Chesnay Schepler <ches...@apache.org <mailto:ches...@apache.org>>
于2021年1月11日周一 下午9:43写道:
The idleTimeout you found is from an earlier attempt at
implementing idleness, but making it configurable was aborted
midway through as there were some API issues. The effort was
subsumed by a new source interface and watermark generators that
were introduced in 1.12.
Some more details can be found in FLINK-5018
<https://issues.apache.org/jira/browse/FLINK-5018>.

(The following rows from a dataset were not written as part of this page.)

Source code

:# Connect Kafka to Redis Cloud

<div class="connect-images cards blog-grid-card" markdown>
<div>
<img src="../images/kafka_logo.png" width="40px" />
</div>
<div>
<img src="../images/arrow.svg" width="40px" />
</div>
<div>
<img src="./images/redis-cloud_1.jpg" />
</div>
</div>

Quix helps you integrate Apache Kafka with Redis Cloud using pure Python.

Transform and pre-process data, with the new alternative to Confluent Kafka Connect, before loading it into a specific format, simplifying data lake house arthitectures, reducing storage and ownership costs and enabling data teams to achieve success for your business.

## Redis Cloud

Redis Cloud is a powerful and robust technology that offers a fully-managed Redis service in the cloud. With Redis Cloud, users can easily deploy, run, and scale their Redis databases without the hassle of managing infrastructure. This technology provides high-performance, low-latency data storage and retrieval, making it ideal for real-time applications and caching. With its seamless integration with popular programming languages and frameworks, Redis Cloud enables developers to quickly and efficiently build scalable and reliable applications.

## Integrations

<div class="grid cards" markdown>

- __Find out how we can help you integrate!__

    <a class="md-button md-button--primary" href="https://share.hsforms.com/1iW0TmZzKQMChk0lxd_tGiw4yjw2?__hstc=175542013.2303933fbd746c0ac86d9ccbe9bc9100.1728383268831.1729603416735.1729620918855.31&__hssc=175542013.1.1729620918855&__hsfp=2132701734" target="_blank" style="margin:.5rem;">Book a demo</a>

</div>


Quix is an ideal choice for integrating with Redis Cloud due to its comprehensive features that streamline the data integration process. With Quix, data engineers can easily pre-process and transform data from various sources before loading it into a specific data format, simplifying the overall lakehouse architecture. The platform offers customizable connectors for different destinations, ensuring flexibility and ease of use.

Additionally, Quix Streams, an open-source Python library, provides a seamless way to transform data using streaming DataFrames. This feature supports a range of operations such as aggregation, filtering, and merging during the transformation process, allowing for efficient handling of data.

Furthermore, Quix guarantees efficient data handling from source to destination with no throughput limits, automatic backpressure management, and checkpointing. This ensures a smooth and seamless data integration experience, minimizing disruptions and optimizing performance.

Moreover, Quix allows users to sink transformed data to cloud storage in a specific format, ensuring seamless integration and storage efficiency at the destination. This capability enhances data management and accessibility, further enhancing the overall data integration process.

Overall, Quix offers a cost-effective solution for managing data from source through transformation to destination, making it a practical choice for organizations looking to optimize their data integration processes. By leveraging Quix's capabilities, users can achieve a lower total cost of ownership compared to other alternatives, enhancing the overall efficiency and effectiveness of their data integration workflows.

On 1/11/2021 12:40 PM, Akisaya wrote:
Hey there,
recently I have to join two streams while one of it may be idle
for a long time, in flink 1.12, the Watermark Generator has a
method `withIdleness` to detect if a stream is idle or not so
that the operator can still advance its watermark by another
active stream, and the state of this operator will
continuously grow up.
But in flink 1.10, there's no such withIdleness method
flink 1.10 docs mention a workaround in
https://ci.apache.org/projects/flink/flink-docs-release-1.10/dev/connectors/kafka.html#kafka-consumers-and-timestamp-extractionwatermark-emission,but
this doesn't work well.
After walking through the code,I found
StreamSourceContexts#getSourceContext provides a param idleness
which is hard coded to -1 in StreamSource#run.
StreamSourceContexts#getSourceContext
public static <OUT> SourceFunction.SourceContext<OUT> getSourceContext(
TimeCharacteristic timeCharacteristic, ProcessingTimeService
processingTimeService, Object checkpointLock, StreamStatusMaintainer
streamStatusMaintainer, Output<StreamRecord<OUT>> output, long
watermarkInterval, long idleTimeout) {
StreamSource#run
this.ctx = StreamSourceContexts.getSourceContext(
timeCharacteristic, getProcessingTimeService(), lockingObject,
streamStatusMaintainer, collector, watermarkInterval, -1);
After extending a flink KafkaConnector and setting idleness using
reflection, I found it works as I expected!
I'm very curious that why flink does not provide this param to
user to determine if a stream is idle and what will be the side
effect.
thx.